=== Exercise material ===
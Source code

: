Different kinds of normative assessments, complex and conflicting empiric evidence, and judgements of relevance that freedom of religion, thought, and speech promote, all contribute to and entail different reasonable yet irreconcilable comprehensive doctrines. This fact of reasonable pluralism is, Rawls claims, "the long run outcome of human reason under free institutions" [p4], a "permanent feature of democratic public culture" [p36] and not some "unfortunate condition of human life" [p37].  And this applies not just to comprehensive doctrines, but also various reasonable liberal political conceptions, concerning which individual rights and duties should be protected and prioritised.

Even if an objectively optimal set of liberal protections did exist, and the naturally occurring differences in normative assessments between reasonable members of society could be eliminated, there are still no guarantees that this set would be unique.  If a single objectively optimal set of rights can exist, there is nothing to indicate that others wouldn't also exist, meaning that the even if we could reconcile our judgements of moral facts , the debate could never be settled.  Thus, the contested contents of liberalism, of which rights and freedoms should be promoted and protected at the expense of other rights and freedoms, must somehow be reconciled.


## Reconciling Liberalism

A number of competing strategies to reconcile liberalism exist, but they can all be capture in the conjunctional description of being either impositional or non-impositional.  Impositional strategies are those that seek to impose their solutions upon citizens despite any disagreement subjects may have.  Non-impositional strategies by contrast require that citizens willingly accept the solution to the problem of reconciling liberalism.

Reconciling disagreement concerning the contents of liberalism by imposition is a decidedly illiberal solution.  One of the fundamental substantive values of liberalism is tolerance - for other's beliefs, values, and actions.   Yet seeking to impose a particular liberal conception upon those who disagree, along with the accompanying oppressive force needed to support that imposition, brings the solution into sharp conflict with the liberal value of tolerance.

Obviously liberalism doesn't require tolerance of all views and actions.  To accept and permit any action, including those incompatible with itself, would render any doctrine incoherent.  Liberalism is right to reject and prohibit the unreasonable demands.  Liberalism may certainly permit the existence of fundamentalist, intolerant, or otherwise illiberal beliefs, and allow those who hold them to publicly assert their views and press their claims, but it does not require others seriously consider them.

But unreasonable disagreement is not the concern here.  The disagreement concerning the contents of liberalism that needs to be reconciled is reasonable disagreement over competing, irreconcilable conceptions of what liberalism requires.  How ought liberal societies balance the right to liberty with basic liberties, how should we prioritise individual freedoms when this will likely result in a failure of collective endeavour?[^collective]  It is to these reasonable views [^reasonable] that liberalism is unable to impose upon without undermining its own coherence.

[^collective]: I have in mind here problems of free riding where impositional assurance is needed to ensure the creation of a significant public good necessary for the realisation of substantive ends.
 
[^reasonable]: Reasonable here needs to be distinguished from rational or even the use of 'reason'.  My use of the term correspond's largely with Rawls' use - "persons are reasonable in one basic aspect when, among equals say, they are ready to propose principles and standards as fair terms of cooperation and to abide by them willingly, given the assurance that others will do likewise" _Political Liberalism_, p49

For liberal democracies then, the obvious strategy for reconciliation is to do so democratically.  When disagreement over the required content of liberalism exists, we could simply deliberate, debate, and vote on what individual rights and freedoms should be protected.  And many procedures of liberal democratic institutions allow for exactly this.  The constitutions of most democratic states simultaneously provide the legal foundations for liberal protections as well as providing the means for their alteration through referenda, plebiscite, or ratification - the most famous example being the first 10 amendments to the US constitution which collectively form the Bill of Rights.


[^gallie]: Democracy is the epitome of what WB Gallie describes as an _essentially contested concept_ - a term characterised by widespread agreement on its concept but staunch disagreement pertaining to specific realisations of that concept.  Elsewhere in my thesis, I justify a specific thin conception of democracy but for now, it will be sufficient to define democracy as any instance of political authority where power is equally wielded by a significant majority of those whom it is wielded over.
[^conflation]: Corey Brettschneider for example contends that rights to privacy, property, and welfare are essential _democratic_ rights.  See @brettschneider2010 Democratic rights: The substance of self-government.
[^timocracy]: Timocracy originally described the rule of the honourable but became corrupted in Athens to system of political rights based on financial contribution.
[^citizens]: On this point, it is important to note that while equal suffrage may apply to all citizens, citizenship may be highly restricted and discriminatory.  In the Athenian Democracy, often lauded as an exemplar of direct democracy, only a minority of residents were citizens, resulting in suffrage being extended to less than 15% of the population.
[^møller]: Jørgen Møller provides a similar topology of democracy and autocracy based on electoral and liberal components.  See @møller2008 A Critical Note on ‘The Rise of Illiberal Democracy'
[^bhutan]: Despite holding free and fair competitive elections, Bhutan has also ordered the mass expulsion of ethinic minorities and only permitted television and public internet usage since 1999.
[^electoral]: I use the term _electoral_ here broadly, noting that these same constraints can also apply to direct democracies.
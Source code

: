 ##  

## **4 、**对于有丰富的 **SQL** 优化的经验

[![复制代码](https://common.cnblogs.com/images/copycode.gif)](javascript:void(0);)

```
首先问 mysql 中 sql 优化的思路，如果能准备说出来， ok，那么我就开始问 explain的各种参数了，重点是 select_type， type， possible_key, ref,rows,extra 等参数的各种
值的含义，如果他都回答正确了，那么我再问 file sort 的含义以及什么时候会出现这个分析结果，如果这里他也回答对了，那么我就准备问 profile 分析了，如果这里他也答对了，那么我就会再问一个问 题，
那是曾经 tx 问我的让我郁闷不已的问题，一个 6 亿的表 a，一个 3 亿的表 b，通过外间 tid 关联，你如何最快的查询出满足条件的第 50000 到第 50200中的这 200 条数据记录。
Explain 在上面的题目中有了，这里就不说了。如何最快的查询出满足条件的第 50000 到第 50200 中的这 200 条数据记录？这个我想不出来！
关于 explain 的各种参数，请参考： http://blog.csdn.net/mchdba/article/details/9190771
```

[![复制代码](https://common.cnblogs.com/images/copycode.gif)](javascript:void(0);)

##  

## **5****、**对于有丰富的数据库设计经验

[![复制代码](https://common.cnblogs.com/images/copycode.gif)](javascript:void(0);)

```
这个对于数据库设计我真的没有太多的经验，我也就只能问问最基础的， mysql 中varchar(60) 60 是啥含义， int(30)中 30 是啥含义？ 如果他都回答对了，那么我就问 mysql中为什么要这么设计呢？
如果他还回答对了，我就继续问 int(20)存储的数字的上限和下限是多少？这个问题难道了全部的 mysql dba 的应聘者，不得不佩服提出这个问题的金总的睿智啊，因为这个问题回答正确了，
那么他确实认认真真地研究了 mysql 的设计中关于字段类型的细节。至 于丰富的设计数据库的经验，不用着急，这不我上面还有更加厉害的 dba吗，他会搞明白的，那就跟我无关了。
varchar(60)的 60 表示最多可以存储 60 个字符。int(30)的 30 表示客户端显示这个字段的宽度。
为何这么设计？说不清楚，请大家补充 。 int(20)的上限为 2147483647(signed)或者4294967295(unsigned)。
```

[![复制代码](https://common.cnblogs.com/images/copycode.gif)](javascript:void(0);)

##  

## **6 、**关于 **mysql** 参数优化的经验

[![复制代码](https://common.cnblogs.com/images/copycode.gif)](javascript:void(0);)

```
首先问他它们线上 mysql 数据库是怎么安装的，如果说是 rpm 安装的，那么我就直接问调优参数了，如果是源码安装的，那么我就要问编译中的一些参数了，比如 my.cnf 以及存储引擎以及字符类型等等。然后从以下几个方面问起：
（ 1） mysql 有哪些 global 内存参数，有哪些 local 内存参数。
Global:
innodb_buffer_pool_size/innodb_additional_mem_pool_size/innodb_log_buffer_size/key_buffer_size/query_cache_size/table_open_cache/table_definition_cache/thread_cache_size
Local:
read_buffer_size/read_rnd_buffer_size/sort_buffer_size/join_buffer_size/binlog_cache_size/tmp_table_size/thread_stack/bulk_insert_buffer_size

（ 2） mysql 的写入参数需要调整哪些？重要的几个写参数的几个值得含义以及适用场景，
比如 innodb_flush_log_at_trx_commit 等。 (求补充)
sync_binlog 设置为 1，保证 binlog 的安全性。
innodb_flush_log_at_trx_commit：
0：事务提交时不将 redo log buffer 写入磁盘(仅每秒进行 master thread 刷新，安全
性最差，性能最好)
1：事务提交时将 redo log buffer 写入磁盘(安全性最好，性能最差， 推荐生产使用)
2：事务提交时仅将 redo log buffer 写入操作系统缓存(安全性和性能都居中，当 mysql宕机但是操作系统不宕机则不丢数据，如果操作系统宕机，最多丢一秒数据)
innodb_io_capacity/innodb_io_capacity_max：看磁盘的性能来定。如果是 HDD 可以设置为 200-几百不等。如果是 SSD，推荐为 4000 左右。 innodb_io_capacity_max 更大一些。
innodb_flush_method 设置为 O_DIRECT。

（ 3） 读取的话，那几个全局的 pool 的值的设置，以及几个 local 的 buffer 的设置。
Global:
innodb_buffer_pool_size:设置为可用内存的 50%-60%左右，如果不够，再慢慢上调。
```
===
Whichever lines of the records above hold the word "where" should all be copied out.

[Response for this exercise]
[^collective]: I have in mind here problems of free riding where impositional assurance is needed to ensure the creation of a significant public good necessary for the realisation of substantive ends.
[^gallie]: Democracy is the epitome of what WB Gallie describes as an _essentially contested concept_ - a term characterised by widespread agreement on its concept but staunch disagreement pertaining to specific realisations of that concept.  Elsewhere in my thesis, I justify a specific thin conception of democracy but for now, it will be sufficient to define democracy as any instance of political authority where power is equally wielded by a significant majority of those whom it is wielded over.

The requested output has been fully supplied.